__Exercise prompt__
Reproduce verbatim the lines of the material below, starting at the line with "71. A Nested" and ending at the line with "75. Automatic Annotation", both inclusive; skip the rest.

__Information__
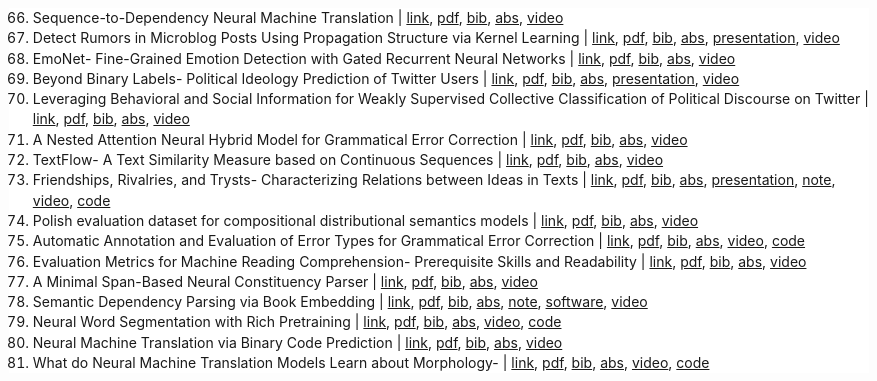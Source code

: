 66. Sequence-to-Dependency Neural Machine Translation | [link](https://aclanthology.org/P17-1065/), [pdf](https://aclanthology.org/P17-1065.pdf), [bib](https://aclanthology.org/P17-1065.bib), [abs](https://aclanthology.org/#abstract-P17-1065), [video](https://vimeo.com/234954926)
67. Detect Rumors in Microblog Posts Using Propagation Structure via Kernel Learning | [link](https://aclanthology.org/P17-1066/), [pdf](https://aclanthology.org/P17-1066.pdf), [bib](https://aclanthology.org/P17-1066.bib), [abs](https://aclanthology.org/#abstract-P17-1066), [presentation](https://aclanthology.org/attachments/P17-1066.Presentation.pdf), [video](https://vimeo.com/234955713)
68. EmoNet- Fine-Grained Emotion Detection with Gated Recurrent Neural Networks | [link](https://aclanthology.org/P17-1067/), [pdf](https://aclanthology.org/P17-1067.pdf), [bib](https://aclanthology.org/P17-1067.bib), [abs](https://aclanthology.org/#abstract-P17-1067), [video](https://vimeo.com/234955738)
69. Beyond Binary Labels- Political Ideology Prediction of Twitter Users | [link](https://aclanthology.org/P17-1068/), [pdf](https://aclanthology.org/P17-1068.pdf), [bib](https://aclanthology.org/P17-1068.bib), [abs](https://aclanthology.org/#abstract-P17-1068), [presentation](https://aclanthology.org/attachments/P17-1068.Presentation.pdf), [video](https://vimeo.com/234955801)
70. Leveraging Behavioral and Social Information for Weakly Supervised Collective Classification of Political Discourse on Twitter | [link](https://aclanthology.org/P17-1069/), [pdf](https://aclanthology.org/P17-1069.pdf), [bib](https://aclanthology.org/P17-1069.bib), [abs](https://aclanthology.org/#abstract-P17-1069), [video](https://vimeo.com/234955861)
71. A Nested Attention Neural Hybrid Model for Grammatical Error Correction | [link](https://aclanthology.org/P17-1070/), [pdf](https://aclanthology.org/P17-1070.pdf), [bib](https://aclanthology.org/P17-1070.bib), [abs](https://aclanthology.org/#abstract-P17-1070), [video](https://vimeo.com/234956745)
72. TextFlow- A Text Similarity Measure based on Continuous Sequences | [link](https://aclanthology.org/P17-1071/), [pdf](https://aclanthology.org/P17-1071.pdf), [bib](https://aclanthology.org/P17-1071.bib), [abs](https://aclanthology.org/#abstract-P17-1071), [video](https://vimeo.com/234956802)
73. Friendships, Rivalries, and Trysts- Characterizing Relations between Ideas in Texts | [link](https://aclanthology.org/P17-1072/), [pdf](https://aclanthology.org/P17-1072.pdf), [bib](https://aclanthology.org/P17-1072.bib), [abs](https://aclanthology.org/#abstract-P17-1072), [presentation](https://aclanthology.org/attachments/P17-1072.Presentation.pdf), [note](https://aclanthology.org/attachments/P17-1072.Notes.pdf), [video](https://vimeo.com/234956834), [code](https://paperswithcode.com/paper/?acl=P17-1072)
74. Polish evaluation dataset for compositional distributional semantics models | [link](https://aclanthology.org/P17-1073/), [pdf](https://aclanthology.org/P17-1073.pdf), [bib](https://aclanthology.org/P17-1073.bib), [abs](https://aclanthology.org/#abstract-P17-1073), [video](https://vimeo.com/234958212)
75. Automatic Annotation and Evaluation of Error Types for Grammatical Error Correction | [link](https://aclanthology.org/P17-1074/), [pdf](https://aclanthology.org/P17-1074.pdf), [bib](https://aclanthology.org/P17-1074.bib), [abs](https://aclanthology.org/#abstract-P17-1074), [video](https://vimeo.com/234958258), [code](https://paperswithcode.com/paper/?acl=P17-1074)
76. Evaluation Metrics for Machine Reading Comprehension- Prerequisite Skills and Readability | [link](https://aclanthology.org/P17-1075/), [pdf](https://aclanthology.org/P17-1075.pdf), [bib](https://aclanthology.org/P17-1075.bib), [abs](https://aclanthology.org/#abstract-P17-1075), [video](https://vimeo.com/234958313)
77. A Minimal Span-Based Neural Constituency Parser | [link](https://aclanthology.org/P17-1076/), [pdf](https://aclanthology.org/P17-1076.pdf), [bib](https://aclanthology.org/P17-1076.bib), [abs](https://aclanthology.org/#abstract-P17-1076), [video](https://vimeo.com/234957467)
78. Semantic Dependency Parsing via Book Embedding | [link](https://aclanthology.org/P17-1077/), [pdf](https://aclanthology.org/P17-1077.pdf), [bib](https://aclanthology.org/P17-1077.bib), [abs](https://aclanthology.org/#abstract-P17-1077), [note](https://aclanthology.org/attachments/P17-1077.Notes.pdf), [software](https://aclanthology.org/attachments/P17-1077.Software.tgz), [video](https://vimeo.com/234957523)
79. Neural Word Segmentation with Rich Pretraining | [link](https://aclanthology.org/P17-1078/), [pdf](https://aclanthology.org/P17-1078.pdf), [bib](https://aclanthology.org/P17-1078.bib), [abs](https://aclanthology.org/#abstract-P17-1078), [video](https://vimeo.com/234957587), [code](https://paperswithcode.com/paper/?acl=P17-1078)
80. Neural Machine Translation via Binary Code Prediction | [link](https://aclanthology.org/P17-1079/), [pdf](https://aclanthology.org/P17-1079.pdf), [bib](https://aclanthology.org/P17-1079.bib), [abs](https://aclanthology.org/#abstract-P17-1079), [video](https://vimeo.com/234955136)
81. What do Neural Machine Translation Models Learn about Morphology- | [link](https://aclanthology.org/P17-1080/), [pdf](https://aclanthology.org/P17-1080.pdf), [bib](https://aclanthology.org/P17-1080.bib), [abs](https://aclanthology.org/#abstract-P17-1080), [video](https://vimeo.com/234955191), [code](https://paperswithcode.com/paper/?acl=P17-1080)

__Worked solution__
71. A Nested Attention Neural Hybrid Model for Grammatical Error Correction | [link](https://aclanthology.org/P17-1070/), [pdf](https://aclanthology.org/P17-1070.pdf), [bib](https://aclanthology.org/P17-1070.bib), [abs](https://aclanthology.org/#abstract-P17-1070), [video](https://vimeo.com/234956745)
72. TextFlow- A Text Similarity Measure based on Continuous Sequences | [link](https://aclanthology.org/P17-1071/), [pdf](https://aclanthology.org/P17-1071.pdf), [bib](https://aclanthology.org/P17-1071.bib), [abs](https://aclanthology.org/#abstract-P17-1071), [video](https://vimeo.com/234956802)
73. Friendships, Rivalries, and Trysts- Characterizing Relations between Ideas in Texts | [link](https://aclanthology.org/P17-1072/), [pdf](https://aclanthology.org/P17-1072.pdf), [bib](https://aclanthology.org/P17-1072.bib), [abs](https://aclanthology.org/#abstract-P17-1072), [presentation](https://aclanthology.org/attachments/P17-1072.Presentation.pdf), [note](https://aclanthology.org/attachments/P17-1072.Notes.pdf), [video](https://vimeo.com/234956834), [code](https://paperswithcode.com/paper/?acl=P17-1072)
74. Polish evaluation dataset for compositional distributional semantics models | [link](https://aclanthology.org/P17-1073/), [pdf](https://aclanthology.org/P17-1073.pdf), [bib](https://aclanthology.org/P17-1073.bib), [abs](https://aclanthology.org/#abstract-P17-1073), [video](https://vimeo.com/234958212)
75. Automatic Annotation and Evaluation of Error Types for Grammatical Error Correction | [link](https://aclanthology.org/P17-1074/), [pdf](https://aclanthology.org/P17-1074.pdf), [bib](https://aclanthology.org/P17-1074.bib), [abs](https://aclanthology.org/#abstract-P17-1074), [video](https://vimeo.com/234958258), [code](https://paperswithcode.com/paper/?acl=P17-1074)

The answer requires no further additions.